:: Given entries ::

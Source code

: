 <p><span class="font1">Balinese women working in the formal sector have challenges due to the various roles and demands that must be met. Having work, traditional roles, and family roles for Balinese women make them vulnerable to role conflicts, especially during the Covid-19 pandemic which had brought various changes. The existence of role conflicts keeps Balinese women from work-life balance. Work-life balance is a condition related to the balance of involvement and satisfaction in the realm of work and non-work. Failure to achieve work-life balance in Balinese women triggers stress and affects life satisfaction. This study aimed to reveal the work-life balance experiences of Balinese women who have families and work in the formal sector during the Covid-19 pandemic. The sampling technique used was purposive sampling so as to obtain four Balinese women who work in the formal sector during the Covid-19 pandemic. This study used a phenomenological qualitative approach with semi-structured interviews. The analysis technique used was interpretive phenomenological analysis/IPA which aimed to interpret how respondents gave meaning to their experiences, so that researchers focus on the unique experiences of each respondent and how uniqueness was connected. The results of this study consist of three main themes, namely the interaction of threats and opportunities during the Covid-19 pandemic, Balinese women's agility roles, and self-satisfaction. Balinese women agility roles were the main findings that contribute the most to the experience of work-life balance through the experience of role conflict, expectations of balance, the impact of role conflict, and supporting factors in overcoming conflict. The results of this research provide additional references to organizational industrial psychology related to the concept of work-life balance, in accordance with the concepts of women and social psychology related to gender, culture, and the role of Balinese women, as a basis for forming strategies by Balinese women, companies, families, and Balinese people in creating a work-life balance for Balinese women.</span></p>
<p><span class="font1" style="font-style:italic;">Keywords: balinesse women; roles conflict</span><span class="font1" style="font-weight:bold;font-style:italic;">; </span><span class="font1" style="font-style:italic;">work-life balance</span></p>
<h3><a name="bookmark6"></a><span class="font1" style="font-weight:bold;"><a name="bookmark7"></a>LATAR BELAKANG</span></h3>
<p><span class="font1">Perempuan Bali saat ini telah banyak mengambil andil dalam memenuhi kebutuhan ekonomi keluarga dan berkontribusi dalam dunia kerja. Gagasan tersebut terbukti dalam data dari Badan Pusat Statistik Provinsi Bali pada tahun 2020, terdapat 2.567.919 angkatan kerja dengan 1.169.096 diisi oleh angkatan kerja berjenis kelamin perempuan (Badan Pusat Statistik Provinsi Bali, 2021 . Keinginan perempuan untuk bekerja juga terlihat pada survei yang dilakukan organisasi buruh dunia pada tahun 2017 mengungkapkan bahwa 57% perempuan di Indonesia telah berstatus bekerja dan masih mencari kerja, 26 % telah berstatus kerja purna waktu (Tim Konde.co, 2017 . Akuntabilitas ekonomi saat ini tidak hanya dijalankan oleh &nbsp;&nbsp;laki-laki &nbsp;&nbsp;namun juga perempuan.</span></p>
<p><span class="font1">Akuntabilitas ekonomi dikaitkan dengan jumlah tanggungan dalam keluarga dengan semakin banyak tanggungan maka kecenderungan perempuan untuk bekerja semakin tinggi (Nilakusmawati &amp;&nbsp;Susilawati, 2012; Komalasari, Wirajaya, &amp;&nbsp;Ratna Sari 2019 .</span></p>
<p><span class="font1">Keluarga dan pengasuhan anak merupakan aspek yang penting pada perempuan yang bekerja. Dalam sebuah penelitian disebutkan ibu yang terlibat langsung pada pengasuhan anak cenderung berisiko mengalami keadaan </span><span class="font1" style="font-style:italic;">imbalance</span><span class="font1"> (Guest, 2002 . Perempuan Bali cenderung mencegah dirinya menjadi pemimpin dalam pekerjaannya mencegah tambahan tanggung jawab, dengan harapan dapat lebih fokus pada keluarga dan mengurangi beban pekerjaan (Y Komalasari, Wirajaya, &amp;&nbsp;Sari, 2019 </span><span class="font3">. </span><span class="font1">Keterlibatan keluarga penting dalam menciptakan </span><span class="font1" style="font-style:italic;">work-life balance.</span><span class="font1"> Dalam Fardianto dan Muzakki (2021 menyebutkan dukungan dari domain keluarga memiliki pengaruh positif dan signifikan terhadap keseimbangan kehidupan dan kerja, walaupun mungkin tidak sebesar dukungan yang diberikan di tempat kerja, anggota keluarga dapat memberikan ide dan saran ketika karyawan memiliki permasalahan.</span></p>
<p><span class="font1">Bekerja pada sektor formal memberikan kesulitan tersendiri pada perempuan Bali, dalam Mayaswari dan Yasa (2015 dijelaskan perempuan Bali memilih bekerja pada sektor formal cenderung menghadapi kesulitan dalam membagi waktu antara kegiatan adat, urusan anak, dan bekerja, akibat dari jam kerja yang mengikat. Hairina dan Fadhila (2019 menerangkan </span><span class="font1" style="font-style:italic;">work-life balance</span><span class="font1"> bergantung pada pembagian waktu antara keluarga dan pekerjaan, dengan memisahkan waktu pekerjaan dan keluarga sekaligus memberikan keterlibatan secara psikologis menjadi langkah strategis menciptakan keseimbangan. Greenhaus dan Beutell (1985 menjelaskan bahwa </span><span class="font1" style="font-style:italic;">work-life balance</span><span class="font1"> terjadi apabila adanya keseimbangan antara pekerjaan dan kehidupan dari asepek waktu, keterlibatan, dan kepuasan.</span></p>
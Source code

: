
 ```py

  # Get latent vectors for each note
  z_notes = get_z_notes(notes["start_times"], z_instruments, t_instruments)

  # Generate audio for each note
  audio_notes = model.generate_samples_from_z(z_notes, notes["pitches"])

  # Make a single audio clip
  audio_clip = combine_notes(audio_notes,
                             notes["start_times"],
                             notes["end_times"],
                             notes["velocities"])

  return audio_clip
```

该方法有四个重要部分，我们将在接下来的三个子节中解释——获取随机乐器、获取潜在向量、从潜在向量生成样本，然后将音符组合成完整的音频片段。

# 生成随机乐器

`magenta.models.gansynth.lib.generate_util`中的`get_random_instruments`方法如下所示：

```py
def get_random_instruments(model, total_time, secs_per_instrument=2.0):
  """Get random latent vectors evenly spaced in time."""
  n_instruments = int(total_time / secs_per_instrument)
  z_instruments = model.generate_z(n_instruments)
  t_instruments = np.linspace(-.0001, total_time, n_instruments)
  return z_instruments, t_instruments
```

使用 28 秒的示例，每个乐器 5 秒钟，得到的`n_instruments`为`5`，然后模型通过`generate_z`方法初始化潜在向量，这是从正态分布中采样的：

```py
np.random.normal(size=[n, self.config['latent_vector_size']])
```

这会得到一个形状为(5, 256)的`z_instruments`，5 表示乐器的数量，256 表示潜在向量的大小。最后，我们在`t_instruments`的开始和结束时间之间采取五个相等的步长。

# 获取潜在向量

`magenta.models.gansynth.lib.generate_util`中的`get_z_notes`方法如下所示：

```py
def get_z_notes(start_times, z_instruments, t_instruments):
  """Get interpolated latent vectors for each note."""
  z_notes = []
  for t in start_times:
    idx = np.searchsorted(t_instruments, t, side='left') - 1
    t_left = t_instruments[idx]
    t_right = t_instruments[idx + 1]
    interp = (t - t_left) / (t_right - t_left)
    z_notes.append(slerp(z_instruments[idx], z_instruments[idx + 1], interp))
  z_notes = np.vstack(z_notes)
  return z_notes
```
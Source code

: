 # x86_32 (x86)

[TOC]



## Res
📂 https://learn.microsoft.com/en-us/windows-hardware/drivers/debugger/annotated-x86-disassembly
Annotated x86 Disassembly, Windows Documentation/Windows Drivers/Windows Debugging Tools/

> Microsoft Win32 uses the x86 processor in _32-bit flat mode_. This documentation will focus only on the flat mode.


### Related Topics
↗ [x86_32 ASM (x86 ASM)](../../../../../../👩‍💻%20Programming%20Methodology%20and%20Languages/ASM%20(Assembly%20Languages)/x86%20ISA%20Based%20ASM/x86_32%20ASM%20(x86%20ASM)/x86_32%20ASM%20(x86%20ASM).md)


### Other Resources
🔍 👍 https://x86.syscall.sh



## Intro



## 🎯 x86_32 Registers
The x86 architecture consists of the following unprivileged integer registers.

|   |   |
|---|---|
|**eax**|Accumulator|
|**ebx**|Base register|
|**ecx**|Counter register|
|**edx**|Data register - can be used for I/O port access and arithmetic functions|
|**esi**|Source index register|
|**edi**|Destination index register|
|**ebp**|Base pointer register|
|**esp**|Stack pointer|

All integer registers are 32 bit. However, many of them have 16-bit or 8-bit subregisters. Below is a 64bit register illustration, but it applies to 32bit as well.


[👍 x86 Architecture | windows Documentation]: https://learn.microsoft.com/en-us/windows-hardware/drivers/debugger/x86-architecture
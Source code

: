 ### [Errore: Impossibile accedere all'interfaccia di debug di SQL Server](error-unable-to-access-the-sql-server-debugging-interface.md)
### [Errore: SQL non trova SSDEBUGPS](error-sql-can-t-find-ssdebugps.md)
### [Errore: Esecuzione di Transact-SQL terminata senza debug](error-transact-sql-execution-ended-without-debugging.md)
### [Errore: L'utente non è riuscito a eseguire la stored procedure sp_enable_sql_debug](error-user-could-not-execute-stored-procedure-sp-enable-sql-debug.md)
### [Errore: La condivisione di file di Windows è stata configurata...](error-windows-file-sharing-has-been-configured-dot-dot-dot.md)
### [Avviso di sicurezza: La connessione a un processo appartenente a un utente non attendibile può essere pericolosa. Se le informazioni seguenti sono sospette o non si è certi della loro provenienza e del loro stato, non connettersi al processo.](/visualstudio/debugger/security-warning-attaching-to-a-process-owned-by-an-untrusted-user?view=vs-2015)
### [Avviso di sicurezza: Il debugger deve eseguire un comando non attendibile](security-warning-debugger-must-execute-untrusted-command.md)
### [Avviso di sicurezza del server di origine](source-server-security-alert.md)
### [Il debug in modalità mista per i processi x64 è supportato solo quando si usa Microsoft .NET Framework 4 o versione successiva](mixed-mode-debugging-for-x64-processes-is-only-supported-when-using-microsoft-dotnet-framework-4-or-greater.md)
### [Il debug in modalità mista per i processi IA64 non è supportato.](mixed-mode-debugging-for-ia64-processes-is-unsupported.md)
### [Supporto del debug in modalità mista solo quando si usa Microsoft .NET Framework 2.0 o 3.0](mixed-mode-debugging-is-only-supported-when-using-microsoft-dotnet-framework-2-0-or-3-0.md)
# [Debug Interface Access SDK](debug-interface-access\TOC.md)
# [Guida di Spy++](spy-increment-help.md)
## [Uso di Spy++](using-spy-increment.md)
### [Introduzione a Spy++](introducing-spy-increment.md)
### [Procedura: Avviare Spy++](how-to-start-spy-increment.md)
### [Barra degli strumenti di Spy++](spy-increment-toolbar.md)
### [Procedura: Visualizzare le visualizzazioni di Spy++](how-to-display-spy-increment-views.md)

:::

Activity >>
Return exactly the lines above from the line that has "### [Il debug in modalità mista per i processi IA64" through the line that has "# [Debug Interface", inclusive, and nothing else.

Exercise solution >>
### [Il debug in modalità mista per i processi IA64 non è supportato.](mixed-mode-debugging-for-ia64-processes-is-unsupported.md)
### [Supporto del debug in modalità mista solo quando si usa Microsoft .NET Framework 2.0 o 3.0](mixed-mode-debugging-is-only-supported-when-using-microsoft-dotnet-framework-2-0-or-3-0.md)
# [Debug Interface Access SDK](debug-interface-access\TOC.md)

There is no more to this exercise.